OP-ED CONTRIBUTOR

Drone Makers Ready For Liftoff

American drone manufacturers are ready for liftoff in the wake of a tandem of proposed federal rules that will provide a flight plan of regulatory certainty and flexibility for innovation at home and abroad.

Recently, the Federal Aviation Administration (FAA) issued a long anticipated draft rule governing commercial use of drones.  Soon after, the State Department announced that it would allow the export of military ones. These proposed regulations set the stage for drone makers to launch their sales into orbit.

This sector consists of three primary segments—traditional defense companies such as Lockheed Martin and Boeing; tech acquirers such as Google and Facebook; and smaller manufacturers such as AeroVironment, L-3 Communications, and 3DR. Defense firms will benefit the most from the export of armed drones, while tech acquirers and smaller manufacturers stand to gain the most from the draft commercial rule.

That draft commercial rule favors manufacturers of drones on the smaller side, limiting commercial operation to drones that weigh less than 55 pounds. It also restricts speed, altitude, permissible flight paths, and hours of operation, while requiring the maintenance of constant visual line-of-sight. Despite these restrictions, the FAA chose not to include other, more onerous requirements, such as mandating that operators hold pilot licenses.

But the biggest burden is that, at least for now, dropping cargo is prohibited—delaying Amazon’s Prime Air service delivery. As a result, Amazon’s tests have been forced overseas and could ultimately be fully relocated abroad unless the final regulation adequately addresses this concern.

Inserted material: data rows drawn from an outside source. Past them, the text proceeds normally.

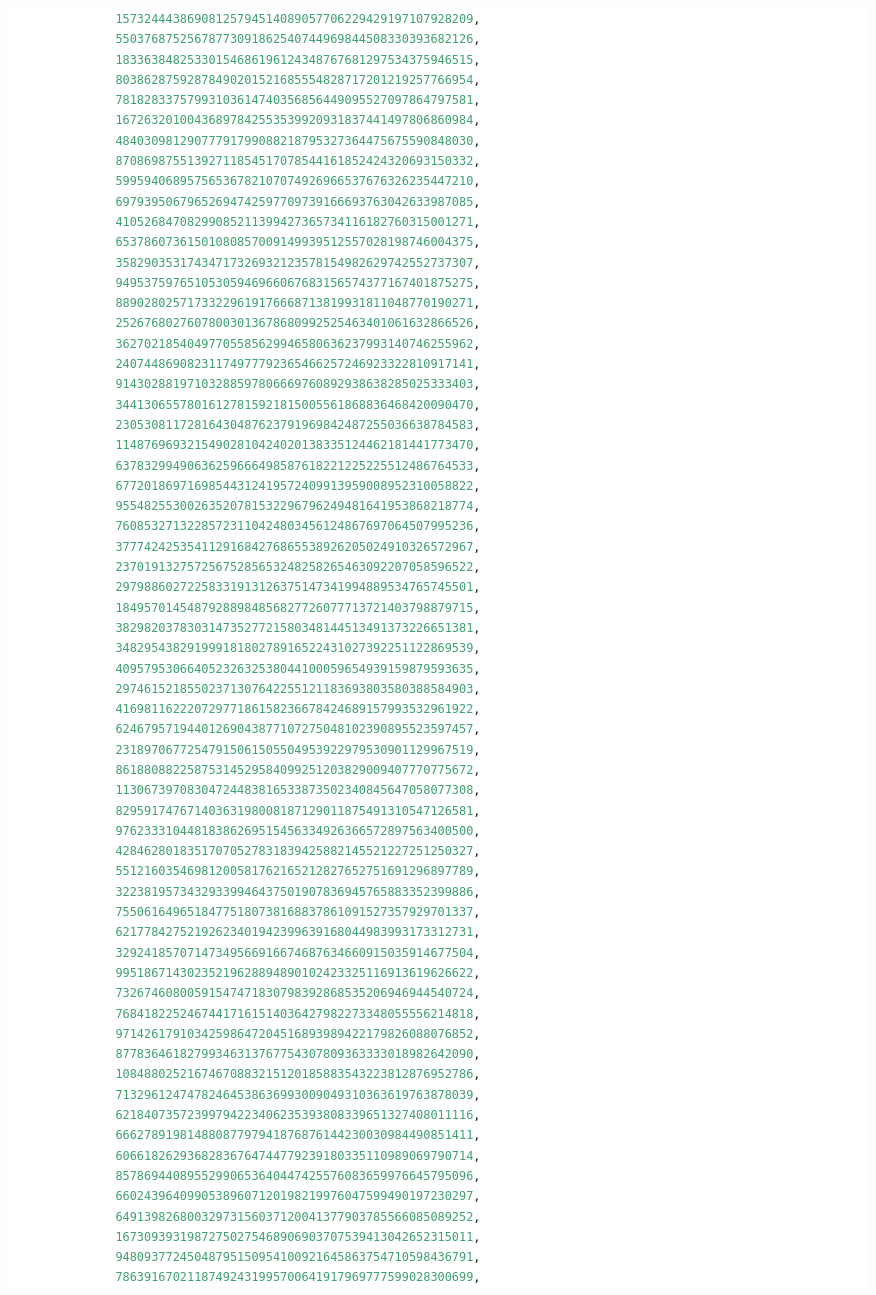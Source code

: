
 ``` python
               15732444386908125794514089057706229429197107928209,
               55037687525678773091862540744969844508330393682126,
               18336384825330154686196124348767681297534375946515,
               80386287592878490201521685554828717201219257766954,
               78182833757993103614740356856449095527097864797581,
               16726320100436897842553539920931837441497806860984,
               48403098129077791799088218795327364475675590848030,
               87086987551392711854517078544161852424320693150332,
               59959406895756536782107074926966537676326235447210,
               69793950679652694742597709739166693763042633987085,
               41052684708299085211399427365734116182760315001271,
               65378607361501080857009149939512557028198746004375,
               35829035317434717326932123578154982629742552737307,
               94953759765105305946966067683156574377167401875275,
               88902802571733229619176668713819931811048770190271,
               25267680276078003013678680992525463401061632866526,
               36270218540497705585629946580636237993140746255962,
               24074486908231174977792365466257246923322810917141,
               91430288197103288597806669760892938638285025333403,
               34413065578016127815921815005561868836468420090470,
               23053081172816430487623791969842487255036638784583,
               11487696932154902810424020138335124462181441773470,
               63783299490636259666498587618221225225512486764533,
               67720186971698544312419572409913959008952310058822,
               95548255300263520781532296796249481641953868218774,
               76085327132285723110424803456124867697064507995236,
               37774242535411291684276865538926205024910326572967,
               23701913275725675285653248258265463092207058596522,
               29798860272258331913126375147341994889534765745501,
               18495701454879288984856827726077713721403798879715,
               38298203783031473527721580348144513491373226651381,
               34829543829199918180278916522431027392251122869539,
               40957953066405232632538044100059654939159879593635,
               29746152185502371307642255121183693803580388584903,
               41698116222072977186158236678424689157993532961922,
               62467957194401269043877107275048102390895523597457,
               23189706772547915061505504953922979530901129967519,
               86188088225875314529584099251203829009407770775672,
               11306739708304724483816533873502340845647058077308,
               82959174767140363198008187129011875491310547126581,
               97623331044818386269515456334926366572897563400500,
               42846280183517070527831839425882145521227251250327,
               55121603546981200581762165212827652751691296897789,
               32238195734329339946437501907836945765883352399886,
               75506164965184775180738168837861091527357929701337,
               62177842752192623401942399639168044983993173312731,
               32924185707147349566916674687634660915035914677504,
               99518671430235219628894890102423325116913619626622,
               73267460800591547471830798392868535206946944540724,
               76841822524674417161514036427982273348055556214818,
               97142617910342598647204516893989422179826088076852,
               87783646182799346313767754307809363333018982642090,
               10848802521674670883215120185883543223812876952786,
               71329612474782464538636993009049310363619763878039,
               62184073572399794223406235393808339651327408011116,
               66627891981488087797941876876144230030984490851411,
               60661826293682836764744779239180335110989069790714,
               85786944089552990653640447425576083659976645795096,
               66024396409905389607120198219976047599490197230297,
               64913982680032973156037120041377903785566085089252,
               16730939319872750275468906903707539413042652315011,
               94809377245048795150954100921645863754710598436791,
               78639167021187492431995700641917969777599028300699,
```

Companies desiring drone technology will increasingly find it easier to simply purchase it rather than develop it, a trend which already has led some large players in this space to become acquisitive. For example, Google purchased Titan Aerospace and Facebook bought Ascenta last year. Startups such as Matternet, Skycatch, and Airware remain attractive targets.  One year ago, Lockheed Martin entered a joint agreement with AeroVironment, the producer of the Raven — the world’s best-selling drone — to pursue drone development opportunities focused on its Global Observer, a surveillance drone capable of extreme heights and prolonged flight duration.  This partnership allows exploration of a more permanent arrangement, while harnessing strengths from each.

Besides pursuing acquisitions, American drone makers are also poised for a major expansion of sales overseas. Although the specific contours of the export approval process remains classified, drone manufacturers will be able to demonstrate their revenue growth to investors in the coming months. Countries with more active combat roles are likely to purchase larger armed drones from defense firms, but the most lucrative market will still be for smaller drones which gather intelligence, like those made by AeroVironment. Several drones in its inventory are versatile, fit in a backpack, launch by hand, and can land almost anywhere.

Over the longer-term, innovation will continue apace with consolidation. Domestically, Google[x] and 3DR have joined forces to advocate pro-drone regulations in Washington through a trade association called the Small UAV Coalition. Delivery companies FedEx, DHL and UPS have confirmed interest in drone delivery fleets and Facebook founder Mark Zuckerberg said last year that he was seeking to bring the Internet to two-thirds of the Earth that still lacks high-speed access by “beaming Internet from the sky” via drones.  Other applications include insurance companies surveying damaged houses, shark monitoring near beaches, and missing person searches. The message from the drone industry is clear: companies intend to push technological limits as far as regulators allow.

The question is how far the FAA is willing to bend based on the input it receives during the ongoing two-month comment period. Going forward, a major step for industry would be allowing heavier drone allowances in expanded operating areas, and the ultimate goal for many firms would be permission to carry cargo.  Operator-less automatic drones are also under development and could be advantageous to help companies reduce last mile delivery costs.

Internationally, regulation is more fragmented than in the United States, and drones could enable emerging markets to accelerate economic growth by skipping traditional infrastructure requirements to expand commerce, the way mobile phones have spread through much of Africa.  No main road connects East and West Africa—drones could supplement traditional transport systems by seamlessly transiting goods across the continent.  Manufacturers are keenly aware of these opportunities and if the FAA regulations do not evolve accordingly and quickly, the industry’s focus will shift to less restrictive regulatory environments in other countries.

Between technological breakthroughs and the potential for regulatory arbitrage, the government will face increasing pressure to be responsive and innovative to the industry’s needs. It will be incumbent upon the FAA to boost the sector’s growth trajectory rather than keeping its revenues tethered to the ground.

 

Brandon R. Barford is partner at Beacon Policy Advisors LLC a policy research firm based in Washington, D.C.

Marci D. Stewart is a first-year MBA candidate at the Darden School of Business at the University of Virginia.